Even when compared to the United States, Israel has nothing to be ashamed of. Although it is not a nation-state, the United States does not afford collective rights to minorities, but rather incentivizes them to assimilate in the dominant culture. America has a huge Hispanic minority, some 40 million to 50 million strong, whose native language is Spanish. But in 49 out of 50 U.S. states, these people have no linguistic rights. Although the United States and Israel have an identical number of Arabic speakers, it goes without saying that Zahalka’s native language has no status in the United States. In Israel, however, Arabic is a special-status language.

Had Zahalka been a U.S. senator, he would have been hard-pressed to address Congress in Arabic. To deliver a speech in a language other than English, one must have the unanimous consent of the Senate. By contrast, lawmakers in Israel have the right to deliver a speech in Arabic to the Knesset. But that is not the main difference. It is more important to note that the reverse situation, in which a member of Congress would travel to a foreign country to convince those in power to act against legislation passed by a majority of votes in the United States, would be completely inconceivable.

The existence of an opposition is a necessary component in any democracy, but in highly developed democracies, the activities of the opposition are regulated by red lines, some of them written in law, and some of them rooted in tradition.
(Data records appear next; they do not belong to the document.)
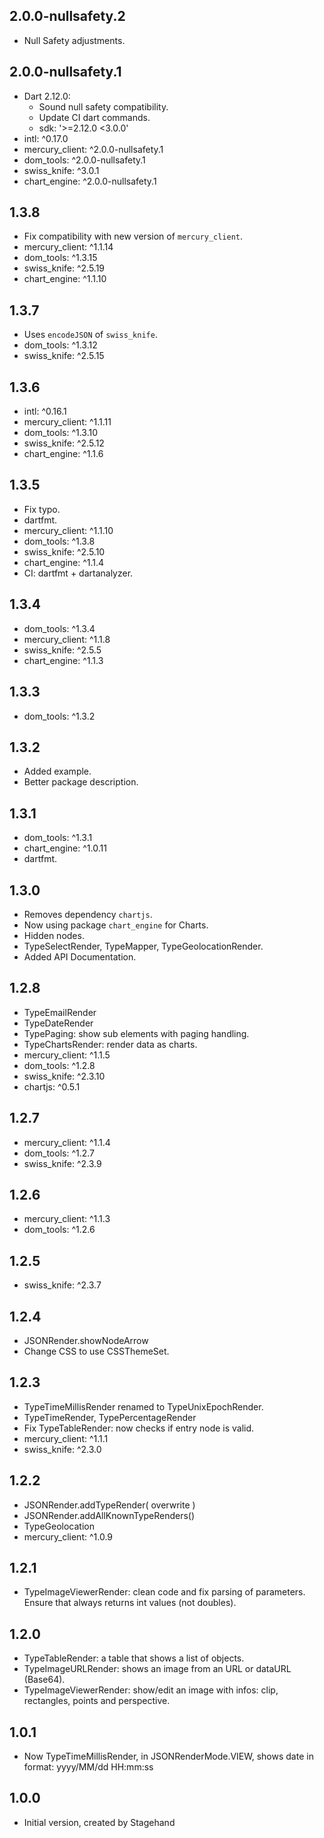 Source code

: ## 2.0.0-nullsafety.2

- Null Safety adjustments.

## 2.0.0-nullsafety.1

- Dart 2.12.0:
    - Sound null safety compatibility.
    - Update CI dart commands.
    - sdk: '>=2.12.0 <3.0.0'
- intl: ^0.17.0
- mercury_client: ^2.0.0-nullsafety.1
- dom_tools: ^2.0.0-nullsafety.1
- swiss_knife: ^3.0.1
- chart_engine: ^2.0.0-nullsafety.1

## 1.3.8

- Fix compatibility with new version of `mercury_client`.
- mercury_client: ^1.1.14
- dom_tools: ^1.3.15
- swiss_knife: ^2.5.19
- chart_engine: ^1.1.10

## 1.3.7

- Uses `encodeJSON` of `swiss_knife`.
- dom_tools: ^1.3.12
- swiss_knife: ^2.5.15

## 1.3.6

- intl: ^0.16.1
- mercury_client: ^1.1.11
- dom_tools: ^1.3.10
- swiss_knife: ^2.5.12
- chart_engine: ^1.1.6

## 1.3.5

- Fix typo.
- dartfmt.
- mercury_client: ^1.1.10
- dom_tools: ^1.3.8
- swiss_knife: ^2.5.10
- chart_engine: ^1.1.4
- CI: dartfmt + dartanalyzer.

## 1.3.4

- dom_tools: ^1.3.4
- mercury_client: ^1.1.8
- swiss_knife: ^2.5.5
- chart_engine: ^1.1.3

## 1.3.3

- dom_tools: ^1.3.2

## 1.3.2

- Added example.
- Better package description.

## 1.3.1

- dom_tools: ^1.3.1
- chart_engine: ^1.0.11
- dartfmt.

## 1.3.0

- Removes dependency `chartjs`.
- Now using package `chart_engine` for Charts.
- Hidden nodes.
- TypeSelectRender, TypeMapper, TypeGeolocationRender.
- Added API Documentation.

## 1.2.8

- TypeEmailRender
- TypeDateRender
- TypePaging: show sub elements with paging handling.
- TypeChartsRender: render data as charts.
- mercury_client: ^1.1.5
- dom_tools: ^1.2.8
- swiss_knife: ^2.3.10
- chartjs: ^0.5.1

## 1.2.7

- mercury_client: ^1.1.4
- dom_tools: ^1.2.7
- swiss_knife: ^2.3.9

## 1.2.6

- mercury_client: ^1.1.3
- dom_tools: ^1.2.6

## 1.2.5

- swiss_knife: ^2.3.7

## 1.2.4

- JSONRender.showNodeArrow
- Change CSS to use CSSThemeSet.

## 1.2.3

- TypeTimeMillisRender renamed to TypeUnixEpochRender.
- TypeTimeRender, TypePercentageRender
- Fix TypeTableRender: now checks if entry node is valid.
- mercury_client: ^1.1.1
- swiss_knife: ^2.3.0

## 1.2.2

- JSONRender.addTypeRender( overwrite )
- JSONRender.addAllKnownTypeRenders()
- TypeGeolocation
- mercury_client: ^1.0.9

## 1.2.1

- TypeImageViewerRender: clean code and fix parsing of parameters. Ensure that always returns int values (not doubles).

## 1.2.0

- TypeTableRender: a table that shows a list of objects.
- TypeImageURLRender: shows an image from an URL or dataURL (Base64).
- TypeImageViewerRender: show/edit an image with infos: clip, rectangles, points and perspective.

## 1.0.1

- Now TypeTimeMillisRender, in JSONRenderMode.VIEW, shows date in format: yyyy/MM/dd HH:mm:ss

## 1.0.0

- Initial version, created by Stagehand
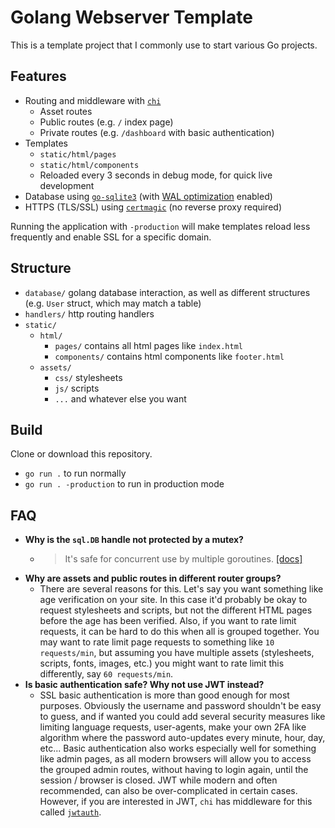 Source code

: # Golang Webserver Template
This is a template project that I commonly use to start various Go projects.

## Features
- Routing and middleware with [`chi`](https://github.com/go-chi/chi)
  - Asset routes
  - Public routes (e.g. `/` index page)
  - Private routes (e.g. `/dashboard` with basic authentication)
- Templates
  - `static/html/pages`
  - `static/html/components`
  - Reloaded every 3 seconds in debug mode, for quick live development
- Database using [`go-sqlite3`](https://github.com/mattn/go-sqlite3) (with [WAL optimization](https://www.sqlite.org/wal.html) enabled)
- HTTPS (TLS/SSL) using [`certmagic`](https://github.com/caddyserver/certmagic) (no reverse proxy required)

Running the application with `-production` will make templates reload less frequently and enable SSL for a specific domain. 

## Structure
- `database/` golang database interaction, as well as different structures (e.g. `User` struct, which may match a table)
- `handlers/` http routing handlers
- `static/`
    - `html/`
        - `pages/` contains all html pages like `index.html`
        - `components/` contains html components like `footer.html`
    - `assets/`
        - `css/` stylesheets
        - `js/` scripts
        - `...` and whatever else you want

## Build
Clone or download this repository.  
- `go run .` to run normally
- `go run . -production` to run in production mode

## FAQ
- **Why is the `sql.DB` handle not protected by a mutex?**
    - > It's safe for concurrent use by multiple goroutines. [[docs]](https://pkg.go.dev/database/sql#DB)
- **Why are assets and public routes in different router groups?**
    - There are several reasons for this. Let's say you want something like age verification on your site. In this case it'd probably be okay to request stylesheets and scripts, but not the different HTML pages before the age has been verified. Also, if you want to rate limit requests, it can be hard to do this when all is grouped together. You may want to rate limit page requests to something like `10 requests/min`, but assuming you have multiple assets (stylesheets, scripts, fonts, images, etc.) you might want to rate limit this differently, say `60 requests/min`.
- **Is basic authentication safe? Why not use JWT instead?**
    - SSL basic authentication is more than good enough for most purposes. Obviously the username and password shouldn't be easy to guess, and if wanted you could add several security measures like limiting language requests, user-agents, make your own 2FA like algorithm where the password auto-updates every minute, hour, day, etc... Basic authentication also works especially well for something like admin pages, as all modern browsers will allow you to access the grouped admin routes, without having to login again, until the session / browser is closed. JWT while modern and often recommended, can also be over-complicated in certain cases. However, if you are interested in JWT, `chi` has middleware for this called [`jwtauth`](https://github.com/go-chi/jwtauth). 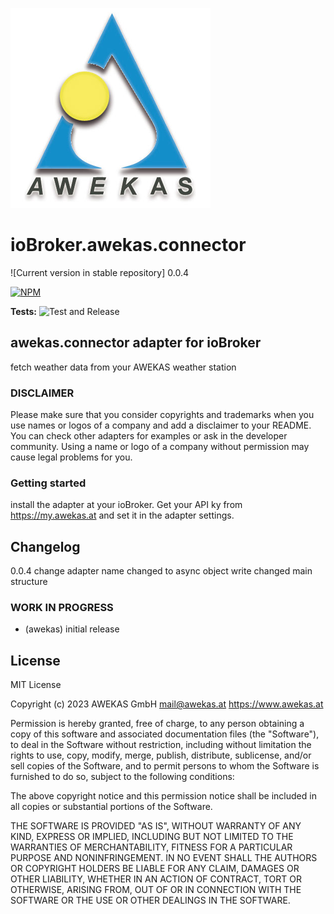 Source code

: ![Logo](admin/awekas-weather-connector.png)

# ioBroker.awekas.connector

![Current version in stable repository] 0.0.4

[![NPM](https://nodei.co/npm/iobroker.awekas-connector.png?downloads=true)](https://nodei.co/npm/iobroker.awekas-connector/)

**Tests:** ![Test and Release](https://github.com/awekas/ioBroker.awekas-connector/workflows/Test%20and%20Release/badge.svg)

## awekas.connector adapter for ioBroker

fetch weather data from your AWEKAS weather station

### DISCLAIMER

Please make sure that you consider copyrights and trademarks when you use names or logos of a company and add a disclaimer to your README.
You can check other adapters for examples or ask in the developer community. Using a name or logo of a company without permission may cause legal problems for you.

### Getting started

install the adapter at your ioBroker. Get your API ky from https://my.awekas.at and set it in the adapter settings.

## Changelog

<!--
	Placeholder for the next version (at the beginning of the line):
	### **WORK IN PROGRESS**
-->

0.0.4 change adapter name
changed to async object write
changed main structure

### **WORK IN PROGRESS**

- (awekas) initial release

## License

MIT License

Copyright (c) 2023 AWEKAS GmbH <mail@awekas.at> https://www.awekas.at

Permission is hereby granted, free of charge, to any person obtaining a copy
of this software and associated documentation files (the "Software"), to deal
in the Software without restriction, including without limitation the rights
to use, copy, modify, merge, publish, distribute, sublicense, and/or sell
copies of the Software, and to permit persons to whom the Software is
furnished to do so, subject to the following conditions:

The above copyright notice and this permission notice shall be included in all
copies or substantial portions of the Software.

THE SOFTWARE IS PROVIDED "AS IS", WITHOUT WARRANTY OF ANY KIND, EXPRESS OR
IMPLIED, INCLUDING BUT NOT LIMITED TO THE WARRANTIES OF MERCHANTABILITY,
FITNESS FOR A PARTICULAR PURPOSE AND NONINFRINGEMENT. IN NO EVENT SHALL THE
AUTHORS OR COPYRIGHT HOLDERS BE LIABLE FOR ANY CLAIM, DAMAGES OR OTHER
LIABILITY, WHETHER IN AN ACTION OF CONTRACT, TORT OR OTHERWISE, ARISING FROM,
OUT OF OR IN CONNECTION WITH THE SOFTWARE OR THE USE OR OTHER DEALINGS IN THE
SOFTWARE.
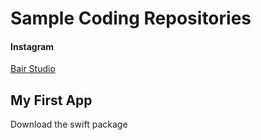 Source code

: # Sample Coding Repositories

#### Instagram 
[Bair Studio](instagram.com/bairstudio)

## My First App
Download the swift package
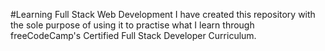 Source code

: #Learning Full Stack Web Development
I have created this repository with the sole purpose of using it to practise what I learn
through freeCodeCamp's Certified Full Stack Developer Curriculum.
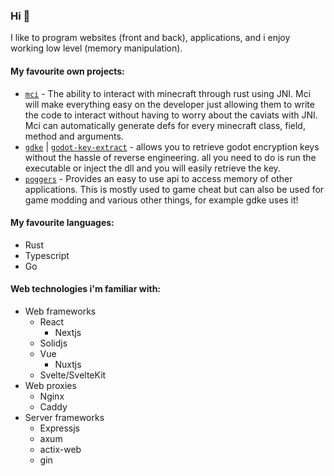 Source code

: ### Hi 👋
<!-- HEY YOU!!! WHY ARE YOU LOOKING AT SRCCCC -->
I like to program websites (front and back), applications, and i enjoy working low level (memory manipulation).
#### My favourite own projects:
- [`mci`](https://github.com/pozm/mci) - The ability to interact with minecraft through rust using JNI. Mci will make everything easy on the developer just allowing them to write the code to interact without having to worry about the caviats with JNI. Mci can automatically generate defs for every minecraft class, field, method and arguments.
- [`gdke`](https://github.com/pozm/gdke) | [`godot-key-extract`](https://github.com/pozm/godot-key-extract) - allows you to retrieve godot encryption keys without the hassle of reverse engineering. all you need to do is run the executable or inject the dll and you will easily retrieve the key.
- [`poggers`](https://github.com/pozm/poggers) - Provides an easy to use api to access memory of other applications. This is mostly used to game cheat but can also be used for game modding and various other things, for example gdke uses it!
#### My favourite languages:
- Rust
- Typescript
- Go

#### Web technologies i'm familiar with:
- Web frameworks
  - React
    - Nextjs
  - Solidjs
  - Vue
    - Nuxtjs
  - Svelte/SvelteKit
- Web proxies
  - Nginx
  - Caddy
- Server frameworks
  - Expressjs
  - axum
  - actix-web
  - gin


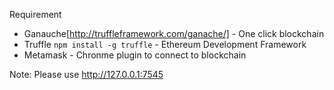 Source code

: Requirement
* Ganauche[http://truffleframework.com/ganache/] - One click blockchain
* Truffle `npm install -g truffle` - Ethereum Development Framework
* Metamask - Chronme plugin to connect to blockchain

Note:
Please use http://127.0.0.1:7545
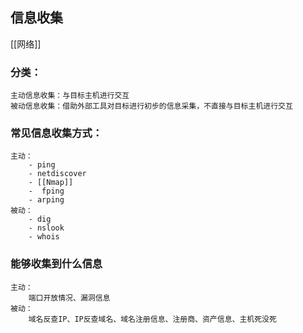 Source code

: ## 信息收集
[[网络]] 
### 分类：
	主动信息收集：与目标主机进行交互
	被动信息收集：借助外部工具对目标进行初步的信息采集，不直接与目标主机进行交互
### 常见信息收集方式：
	主动：
		- ping
		- netdiscover
		- [[Nmap]]
		-  fping
		- arping
	被动：
		- dig
		- nslook
		- whois
### 能够收集到什么信息
	主动：
		端口开放情况、漏洞信息	
	被动：
		域名反查IP、IP反查域名、域名注册信息、注册商、资产信息、主机死没死
	
	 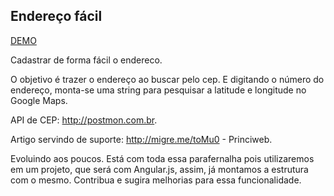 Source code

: ## Endereço fácil

[DEMO](http://edoura.github.io/endereco-facil/)

Cadastrar de forma fácil o endereco.

O objetivo é trazer o endereço ao buscar pelo cep. E digitando o número do endereço, monta-se uma string para pesquisar a latitude e longitude no Google Maps.

API de CEP: http://postmon.com.br.

Artigo servindo de suporte: http://migre.me/toMu0 - Princiweb.

Evoluindo aos poucos. Está com toda essa parafernalha pois utilizaremos em um projeto, que será com Angular.js, assim, já montamos a estrutura com o mesmo. Contribua e sugira melhorias para essa funcionalidade.
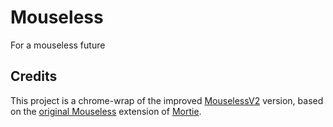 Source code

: # Mouseless
For a mouseless future

## Credits
This project is a chrome-wrap of the improved [MouselessV2](https://github.com/Dosx001/mouselessV2) version, based on the [original Mouseless](https://github.com/mortie/mouseless-plugin) extension of [Mortie](https://github.com/mortie). 
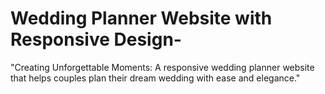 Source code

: # Wedding Planner Website with Responsive Design-
"Creating Unforgettable Moments: A responsive wedding planner website that helps couples plan their dream wedding with ease and elegance."
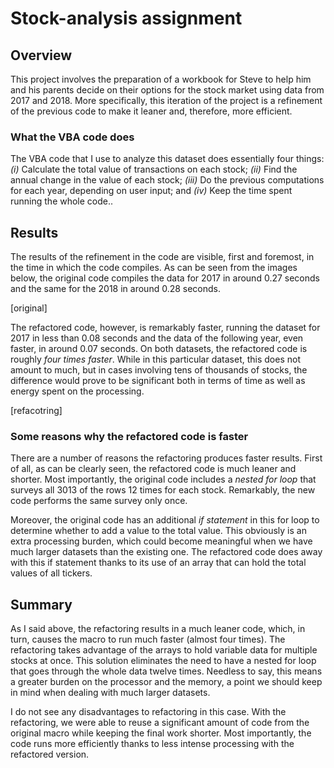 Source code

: # Stock-analysis assignment

## Overview

This project involves the preparation of a workbook for Steve to help him and his parents decide on their options for the stock market using data from 2017 and 2018. More specifically, this iteration of the project is a refinement of the previous code to make it leaner and, therefore, more efficient.

### What the VBA code does

The VBA code that I use to analyze this dataset does essentially four things: _(i)_ Calculate the total value of transactions on each stock; _(ii)_ Find the annual change in the value of each stock; _(iii)_ Do the previous computations for each year, depending on user input; and _(iv)_ Keep the time spent running the whole code..

## Results

The results of the refinement in the code are visible, first and foremost, in the time in which the code compiles. As can be seen from the images below, the original code compiles the data for 2017 in around 0.27 seconds and the same for the 2018 in around 0.28 seconds.

[original]

The refactored code, however, is remarkably faster, running the dataset for 2017 in less than 0.08 seconds and the data of the following year, even faster, in around 0.07 seconds. On both datasets, the refactored code is roughly _four times faster_. While in this particular dataset, this does not amount to much, but in cases involving tens of thousands of stocks, the difference would prove to be significant both in terms of time as well as energy spent on the processing.

[refacotring]

### Some reasons why the refactored code is faster

There are a number of reasons the refactoring produces faster results. First of all, as can be clearly seen, the refactored code is much leaner and shorter. Most importantly, the original code includes a _nested for loop_ that surveys all 3013 of the rows 12 times for each stock. Remarkably, the new code performs the same survey only once.

Moreover, the original code has an additional _if statement_ in this for loop to determine whether to add a value to the total value. This obviously is an extra processing burden, which could become meaningful when we have much larger datasets than the existing one. The refactored code does away with this if statement thanks to its use of an array that can hold the total values of all tickers.

## Summary

As I said above, the refactoring results in a much leaner code, which, in turn, causes the macro to run much faster (almost four times). The refactoring takes advantage of the arrays to hold variable data for multiple stocks at once. This solution eliminates the need to have a nested for loop that goes through the whole data twelve times. Needless to say, this means a greater burden on the processor and the memory, a point we should keep in mind when dealing with much larger datasets.

I do not see any disadvantages to refactoring in this case. With the refactoring, we were able to reuse a significant amount of code from the original macro while keeping the final work shorter. Most importantly, the code runs more efficiently thanks to less intense processing with the refactored version.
Of particular importance among them: Do not harm the state, even when you, as a member of the opposition, disagree with its democratically elected majority.

Zahalka and his friends have now crossed all the accepted red lines in the free world.

Israel also suffers from the custom of other countries—some of them friends of Israel, others less so, of interfering in its internal affairs. This most recent attempt by Arab lawmakers to invite external intervention harms the principle of Israel’s sovereignty and challenges democratic values. The aspiration of Zahalka and his ilk to impose their anti-Zionist views on Israel’s Zionist majority through the use of foreign powers is nothing short of dangerous.

(Ariel Bolstein is the founder of the Israel advocacy organization Faces of Israel)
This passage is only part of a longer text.